What Next? Lockdown on a Rainy Day

I long to be outdoors, though it is cold and rainy.  I made it as far as the stoop.

And now  I empathize with the friend who told me, “I’m an indoors person, so lockdown makes no difference.” 

Indoors?  We’re all indoors now.  But she confessed for the first time to being an indoors person the day I knocked at her door at  6 a.m.  We’d planned to take a bike ride in the country.  With great difficulty, I coaxed her out of her apartment.  On the way to the lake, we stopped at a tiny country church.  No idea what denomination, but I was enthralled by the service.  

  Less enthralled, she refused to ride on until she’d smoked a cigarette in the graveyard. “Because I’m an indoors person and I’m outdoors.”

Oddly, standing on the stoop under the awning today, I wanted to smoke a cigarette.   Perhaps I saw too many photos of Karl Ove Knausgaard smoking when I was reading My Struggle last week. 

Everything is boring on a rainy day when there’s nowhere to go except the convenience store.  So here are some things I’ve tried.  And I’m sure you’ve tried them, too.  What next?

A London policeman confronting a woman about sitting on a bench outside rather than exercising.

Want to watch a cabin fever video?   This strange video was filmed by a woman who was confronted by the London police for sitting on a park bench. They said she had to exercise if she were outdoors, and she said she was mentally exercising.  Now that’s cabin fever. 

Want to go to the movies? Sure, sit down in your living room and watch one.  Why is it not the same?  We have  treats (one chocolate egg each), and we enjoyed the comic film we picked,  Local Hero.  But the whole event, such as it was, seemed drab.  It’s rainy!  We want to go someplace besides Target! 

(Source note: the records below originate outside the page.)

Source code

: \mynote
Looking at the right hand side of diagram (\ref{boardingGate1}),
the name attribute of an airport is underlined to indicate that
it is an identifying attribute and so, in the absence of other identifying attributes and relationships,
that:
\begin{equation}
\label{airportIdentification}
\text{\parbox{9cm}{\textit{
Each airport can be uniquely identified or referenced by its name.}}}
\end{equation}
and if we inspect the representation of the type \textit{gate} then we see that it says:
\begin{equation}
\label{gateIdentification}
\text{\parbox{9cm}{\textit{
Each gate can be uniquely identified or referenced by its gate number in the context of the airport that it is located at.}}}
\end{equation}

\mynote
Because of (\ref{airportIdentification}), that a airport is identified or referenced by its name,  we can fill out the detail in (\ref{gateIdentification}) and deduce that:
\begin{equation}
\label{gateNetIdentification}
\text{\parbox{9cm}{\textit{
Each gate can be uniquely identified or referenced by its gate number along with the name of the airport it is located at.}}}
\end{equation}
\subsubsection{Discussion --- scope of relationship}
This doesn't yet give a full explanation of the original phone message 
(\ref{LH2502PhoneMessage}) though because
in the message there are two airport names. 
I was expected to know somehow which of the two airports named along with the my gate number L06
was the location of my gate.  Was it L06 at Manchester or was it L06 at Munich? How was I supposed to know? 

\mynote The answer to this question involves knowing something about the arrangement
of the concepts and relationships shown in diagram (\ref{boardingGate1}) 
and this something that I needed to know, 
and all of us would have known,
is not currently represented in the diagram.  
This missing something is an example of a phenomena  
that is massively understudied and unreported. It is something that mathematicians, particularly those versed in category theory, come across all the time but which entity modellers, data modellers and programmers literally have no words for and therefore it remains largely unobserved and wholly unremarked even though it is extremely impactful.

How about TV?  I’ve watched everything, including the excellent new season of Ozark, the bookstore comedy,  Black Books,  and the Modern Family finale… and now there’s nothing left.

Sew a mask?  I broke down and ordered one on Etsy. But if it becomes the fashion, I’ll host a sewing bee. And not virtual… it will have to be a circle of two, maybe three.  And somebody has to know how to sew.

Knit blankets for the Animal Shelter?  My own knitting is erratic, so I love the animal blankets you get when you adopt a pet.  I use an especially pretty one as a doily. Surely a little pet blanket would be easier to knit than the tea cozy I once made.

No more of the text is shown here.